Commanders and leaders
- Malachy II: Olaf Sigtryggsson

Strength
- Unknown: At least 2,000

Casualties and losses
- Unknown: Entire army destroyed

= Battle of Tara (Ireland) =

980 battle between the Gaelic Irish of Meath and the Norse Vikings of Dublin

The Battle of Tara was fought between the Gaelic Irish of Meath, led by Máel Sechnaill mac Domnaill, and the Norse Vikings of Dublin, led by Amlaíb Cuarán. It took place near the Hill of Tara in Ireland in the year 980. From the period of 950-980 AD, the Vikings had formed temporary alliances with certain Irish clans, enabling them to continue their perennial raids and plunder of the island, however they faced resistance from an alliance of Irish rulers who wanted to eliminate the Viking presence in southern Ireland. The battle was a devastating defeat for the Vikings and led to the Irish regaining control of Dublin.

== Background ==
Prior to the late eight century, Ireland consisted of 5 provincial kingdoms, each ruled by a provincial king with the Uí Neill dynasty holding the decentralised overlordship of Ireland under the High King. The year 795 marked the first Viking raid on Ireland; these raids would intensify in the ninth century and led to the Scandinavians establishing settlements in Ireland, forging alliances with various Irish dynasties and offering military services to provincial odds and rulers whilst establishing and strengthening their base at Dublin. The Viking presence would compel some of the Irish kings to unite against a common enemy. In 902, taking advantage of the internecine strife in the Viking base, the Irish launched a joint attack against Dublin and managed to expel them from the island. The Vikings reappeared in 914, defeated the Irish in the Battle of Confey, reconquered Dublin, assumed control over a large portion of Britain as well as Ireland, established permanent settlements in Ireland to further secure their grip over the island, and began to mix with the local population. Despite the frequent intermarriages that took place, the Scandinavians were still viewed with suspicion and regarded as a potential foreign threat by some of the Irish population, most notably in the north and center of the island. Irish resistance to the Vikings in Dublin had been minor up until Brian Boru's emergence and his expedition against the Vikings in 977, and the Battle of Tara, marking a significant shift in the political balance between the Irish and the Vikings, and becoming the harbinger for the Vikings' decline in Ireland.

==Description==
On one side there was a Norse army from the Kingdom of Dublin supported by troops from the Hebrides, which was commanded by a son of Olaf Cuaran named Ragnall. The other side was led by Máel Sechnaill mac Domnaill, who had recently come to power as head of the southern Uí Néill. The latter's force consisted of troops from his home province of Mide (the Kingdom of Meath), probably with strong support from troops from Leinster and Ulster.
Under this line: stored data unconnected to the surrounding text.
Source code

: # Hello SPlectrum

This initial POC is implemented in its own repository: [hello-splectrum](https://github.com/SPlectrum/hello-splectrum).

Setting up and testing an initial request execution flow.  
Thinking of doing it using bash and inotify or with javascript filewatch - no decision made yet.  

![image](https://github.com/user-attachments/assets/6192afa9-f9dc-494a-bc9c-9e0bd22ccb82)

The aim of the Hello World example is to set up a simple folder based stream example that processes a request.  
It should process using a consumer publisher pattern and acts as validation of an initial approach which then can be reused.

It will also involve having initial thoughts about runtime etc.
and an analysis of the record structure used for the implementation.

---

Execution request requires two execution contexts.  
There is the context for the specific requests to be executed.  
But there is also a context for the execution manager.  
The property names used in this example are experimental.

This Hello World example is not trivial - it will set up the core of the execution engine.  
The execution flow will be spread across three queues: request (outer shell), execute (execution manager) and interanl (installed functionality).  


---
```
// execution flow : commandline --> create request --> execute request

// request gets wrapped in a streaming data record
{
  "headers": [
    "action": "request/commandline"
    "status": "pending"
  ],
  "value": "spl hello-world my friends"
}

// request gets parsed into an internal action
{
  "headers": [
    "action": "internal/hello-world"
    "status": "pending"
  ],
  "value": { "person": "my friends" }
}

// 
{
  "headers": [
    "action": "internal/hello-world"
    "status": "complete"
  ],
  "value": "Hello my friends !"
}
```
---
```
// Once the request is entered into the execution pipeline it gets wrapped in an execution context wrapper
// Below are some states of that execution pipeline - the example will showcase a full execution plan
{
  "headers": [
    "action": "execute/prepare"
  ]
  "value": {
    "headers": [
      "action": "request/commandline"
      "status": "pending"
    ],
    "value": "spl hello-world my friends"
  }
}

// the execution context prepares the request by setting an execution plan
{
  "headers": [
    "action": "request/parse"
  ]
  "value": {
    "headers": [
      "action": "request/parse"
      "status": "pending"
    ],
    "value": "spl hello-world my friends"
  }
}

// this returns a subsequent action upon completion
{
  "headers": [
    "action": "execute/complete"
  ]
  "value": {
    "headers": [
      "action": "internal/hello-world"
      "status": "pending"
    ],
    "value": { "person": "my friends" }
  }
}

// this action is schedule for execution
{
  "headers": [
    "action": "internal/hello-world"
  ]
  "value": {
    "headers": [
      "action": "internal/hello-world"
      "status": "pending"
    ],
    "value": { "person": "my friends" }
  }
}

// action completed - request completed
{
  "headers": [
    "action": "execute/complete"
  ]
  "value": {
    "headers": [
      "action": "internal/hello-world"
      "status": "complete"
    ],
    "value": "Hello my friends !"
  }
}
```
The battle ended in a devastating defeat for the Norse of Dublin. Olaf abdicated and died in religious retirement in Iona. Dublin was besieged by the victorious Máel Sechnaill, who forced it to surrender slaves and valuables, as well as give up all its prior claims to Uí Néill-held territory. In the following decade, Dublin was more or less under the control of Máel Sechnaill and the Southern Uí Néill.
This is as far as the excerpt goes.